■ **Exercise instructions**: Report how many lines below contain the word "test", giving the number and no other words.

.....

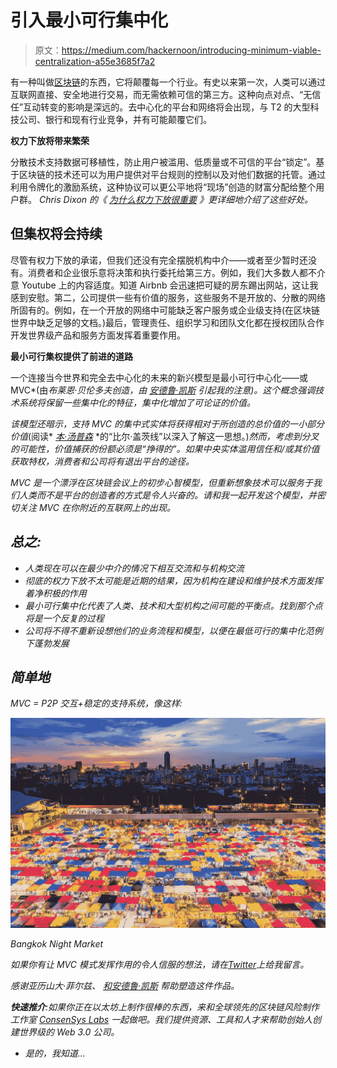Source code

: # 引入最小可行集中化

> 原文：<https://medium.com/hackernoon/introducing-minimum-viable-centralization-a55e3685f7a2>

有一种叫做[区块链](https://hackernoon.com/tagged/blockchain)的东西，它将颠覆每一个行业。有史以来第一次，人类可以通过互联网直接、安全地进行交易，而无需依赖可信的第三方。这种向点对点、“无信任”互动转变的影响是深远的。去中心化的平台和网络将会出现，与 T2 的大型科技公司、银行和现有行业竞争，并有可能颠覆它们。

**权力下放将带来繁荣**

分散技术支持数据可移植性，防止用户被滥用、低质量或不可信的平台“锁定”。基于区块链的技术还可以为用户提供对平台规则的控制以及对他们数据的托管。通过利用令牌化的激励系统，这种协议可以更公平地将“现场”创造的财富分配给整个用户群。
*Chris Dixon 的《* [*为什么权力下放很重要*](/@cdixon/why-decentralization-matters-5e3f79f7638e) *》更详细地介绍了这些好处。*

## **但集权将会持续**

尽管有权力下放的承诺，但我们还没有完全摆脱机构中介——或者至少暂时还没有。消费者和企业很乐意将决策和执行委托给第三方。例如，我们大多数人都不介意 Youtube 上的内容适度。知道 Airbnb 会迅速把可疑的房东踢出网站，这让我感到安慰。第二，公司提供一些有价值的服务，这些服务不是开放的、分散的网络所固有的。例如，在一个开放的网络中可能缺乏客户服务或企业级支持(在区块链世界中缺乏足够的文档。)最后，管理责任、组织学习和团队文化都在授权团队合作开发世界级产品和服务方面发挥着重要作用。

**最小可行集权提供了前进的道路**

一个连接当今世界和完全去中心化的未来的新兴模型是最小可行中心化——或 MVC*(由[](https://medium.com/u/63104020242b)*布莱恩·贝伦多夫创造，由 [*安德鲁·凯斯*](https://medium.com/u/6940659ec4e7) 引起我的注意)。这个概念强调技术系统将保留一些集中化的特征，集中化增加了可论证的价值。*

*该模型还暗示，支持 MVC 的集中式实体将获得相对于所创造的总价值的一小部分价值*(阅读* [*本·汤普森*](https://medium.com/u/3a0c38019af9?source=post_page-----a55e3685f7a2--------------------------------) *的“比尔·盖茨线”以深入了解这一思想。)*然而，考虑到分叉的可能性，价值捕获的份额必须是“挣得的”。如果中央实体滥用信任和/或其价值获取特权，消费者和公司将有退出平台的途径。*

*MVC 是一个漂浮在区块链会议上的初步心智模型，但重新想象技术可以服务于我们人类而不是平台的创造者的方式是令人兴奋的。请和我一起开发这个模型，并密切关注 MVC 在你附近的互联网上的出现。*

## ***总之:***

*   *人类现在可以在最少中介的情况下相互交流和与机构交流*
*   *彻底的权力下放不太可能是近期的结果，因为机构在建设和维护技术方面发挥着净积极的作用*
*   *最小可行集中化代表了人类、技术和大型机构之间可能的平衡点。找到那个点将是一个反复的过程*
*   *公司将不得不重新设想他们的业务流程和模型，以便在最低可行的集中化范例下蓬勃发展*

## *简单地*

*MVC = P2P 交互+稳定的支持系统，像这样:*

*![](img/846f5eb647a5c5df6059d5f55f409ce3.png)*

*Bangkok Night Market*

**如果你有让 MVC 模式发挥作用的令人信服的想法，请在*[*Twitter*](https://twitter.com/ryanscotlechner)*上给我留言。**

**感谢亚历山大·菲尔兹、* [*和安德鲁·凯斯*](https://medium.com/u/6940659ec4e7?source=post_page-----a55e3685f7a2--------------------------------) *帮助塑造这件作品。**

***快速推介**:如果你正在以太坊上制作很棒的东西，来和全球领先的区块链风险制作工作室
[ConsenSys Labs](https://new.consensys.net/labs/) 一起做吧。我们提供资源、工具和人才来帮助创始人创建世界级的 Web 3.0 公司。*

*   *是的，我知道…*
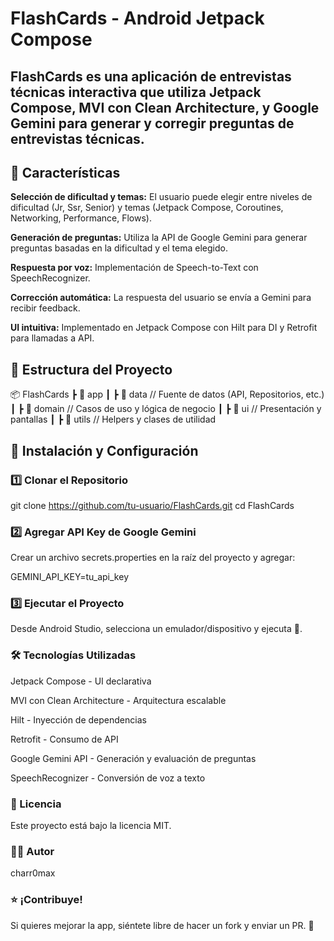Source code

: # FlashCards - Android Jetpack Compose

## FlashCards es una aplicación de entrevistas técnicas interactiva que utiliza Jetpack Compose, MVI con Clean Architecture, y Google Gemini para generar y corregir preguntas de entrevistas técnicas.

## 📌 Características

**Selección de dificultad y temas:** El usuario puede elegir entre niveles de dificultad (Jr, Ssr, Senior) y temas (Jetpack Compose, Coroutines, Networking, Performance, Flows).

**Generación de preguntas:** Utiliza la API de Google Gemini para generar preguntas basadas en la dificultad y el tema elegido.

**Respuesta por voz:** Implementación de Speech-to-Text con SpeechRecognizer.

**Corrección automática:** La respuesta del usuario se envía a Gemini para recibir feedback.

**UI intuitiva:** Implementado en Jetpack Compose con Hilt para DI y Retrofit para llamadas a API.

## 📁 Estructura del Proyecto

📦 FlashCards
 ┣ 📂 app
 ┃ ┣ 📂 data  // Fuente de datos (API, Repositorios, etc.)
 ┃ ┣ 📂 domain // Casos de uso y lógica de negocio
 ┃ ┣ 📂 ui     // Presentación y pantallas
 ┃ ┣ 📂 utils  // Helpers y clases de utilidad

## 🚀 Instalación y Configuración

### 1️⃣ Clonar el Repositorio

git clone https://github.com/tu-usuario/FlashCards.git
cd FlashCards

### 2️⃣ Agregar API Key de Google Gemini

Crear un archivo secrets.properties en la raíz del proyecto y agregar:

GEMINI_API_KEY=tu_api_key

### 3️⃣ Ejecutar el Proyecto

Desde Android Studio, selecciona un emulador/dispositivo y ejecuta 🚀.

### 🛠️ Tecnologías Utilizadas

Jetpack Compose - UI declarativa

MVI con Clean Architecture - Arquitectura escalable

Hilt - Inyección de dependencias

Retrofit - Consumo de API

Google Gemini API - Generación y evaluación de preguntas

SpeechRecognizer - Conversión de voz a texto

### 📜 Licencia

Este proyecto está bajo la licencia MIT.

### 👨‍💻 Autor

charr0max

### ⭐ ¡Contribuye!

Si quieres mejorar la app, siéntete libre de hacer un fork y enviar un PR. 🚀
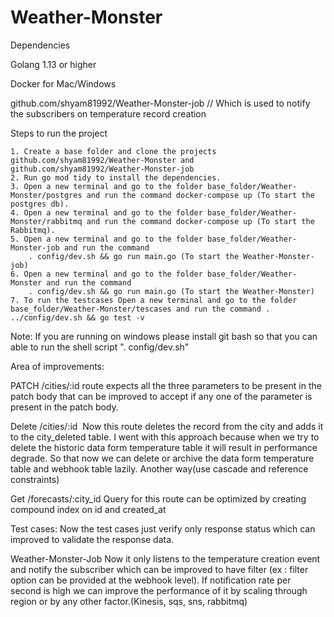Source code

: # Weather-Monster


Dependencies

Golang 1.13 or higher

Docker for Mac/Windows

github.com/shyam81992/Weather-Monster-job // Which is used to notify the subscribers on temperature record creation

Steps to run the project 

    1. Create a base folder and clone the projects github.com/shyam81992/Weather-Monster and github.com/shyam81992/Weather-Monster-job
    2. Run go mod tidy to install the dependencies.
    3. Open a new terminal and go to the folder base_folder/Weather-Monster/postgres and run the command docker-compose up (To start the postgres db).
    4. Open a new terminal and go to the folder base_folder/Weather-Monster/rabbitmq and run the command docker-compose up (To start the Rabbitmq).
    5. Open a new terminal and go to the folder base_folder/Weather-Monster-job and run the command 
        . config/dev.sh && go run main.go (To start the Weather-Monster-job)
    6. Open a new terminal and go to the folder base_folder/Weather-Monster and run the command 
        . config/dev.sh && go run main.go (To start the Weather-Monster)
    7. To run the testcases Open a new terminal and go to the folder base_folder/Weather-Monster/tescases and run the command . ../config/dev.sh && go test -v

Note: If you are running on windows please install git bash so that you can able to run the shell script  ". config/dev.sh"
    
Area of improvements:

PATCH /cities/:id route expects all the three parameters to be present in the patch body that can be improved to accept if any one of the  parameter is present in the patch body.

Delete /cities/:id  Now this route deletes the record from the city and adds it to the city_deleted table. I went with this approach because when we try to delete the historic data form temperature table it will result in performance degrade. So that now we can delete or archive the data form temperature table and webhook table lazily.
Another way(use cascade and reference constraints)


Get /forecasts/:city_id Query for this route can be optimized by creating compound index on id and created_at

Test cases: Now the test cases just verify only response status which can improved to validate the response data.

Weather-Monster-Job
Now it only listens to the temperature creation event and notify the subscriber which can be improved to have filter (ex : filter option can be provided at the webhook level). If notification rate per second is high we can improve the performance of it by scaling through region or by any other factor.(Kinesis, sqs, sns, rabbitmq)

 

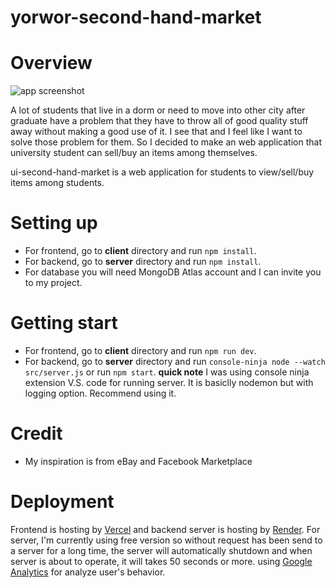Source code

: # yorwor-second-hand-market

# Overview
![app screenshot](https://github.com/FordPipatkittikul/UI-second-hand-market/assets/121902625/6027f67d-9b15-434c-933f-7b2c57339ed9)

A lot of students that live in a dorm or need to move into other city after graduate have a problem that they have to throw all of good quality stuff away without making a good use of it. I see that and I feel like I want to solve those problem for them. So I decided to make an web application that university student can sell/buy an items among themselves.

ui-second-hand-market is a web application for students to view/sell/buy items among students. 

# Setting up
- For frontend, go to **client** directory and run `npm install`.
- For backend, go to **server** directory and run `npm install`.
- For database you will need MongoDB Atlas account and I can invite you to my project.

# Getting start
- For frontend, go to **client** directory and run `npm run dev`.
- For backend, go to **server** directory and run `console-ninja node --watch src/server.js` or run `npm start`. **quick note** I was using console ninja extension V.S. code for running server. It is basiclly nodemon but with logging option. Recommend using it.

# Credit
- My inspiration is from eBay and Facebook Marketplace

# Deployment
Frontend is hosting by [Vercel](https://vercel.com/) and backend server is hosting by [Render](https://render.com/). For server, I'm currently using free version so without request has been send to a server for a long time, the server will automatically shutdown and when server is about to operate, it will takes 50 seconds or more.
using [Google Analytics](https://analytics.google.com/) for analyze user's behavior.
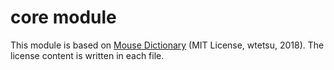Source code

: # core module

This module is based on [Mouse Dictionary](https://github.com/wtetsu/mouse-dictionary/) (MIT License, wtetsu, 2018).
The license content is written in each file.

.....

■ **Answer box**: 2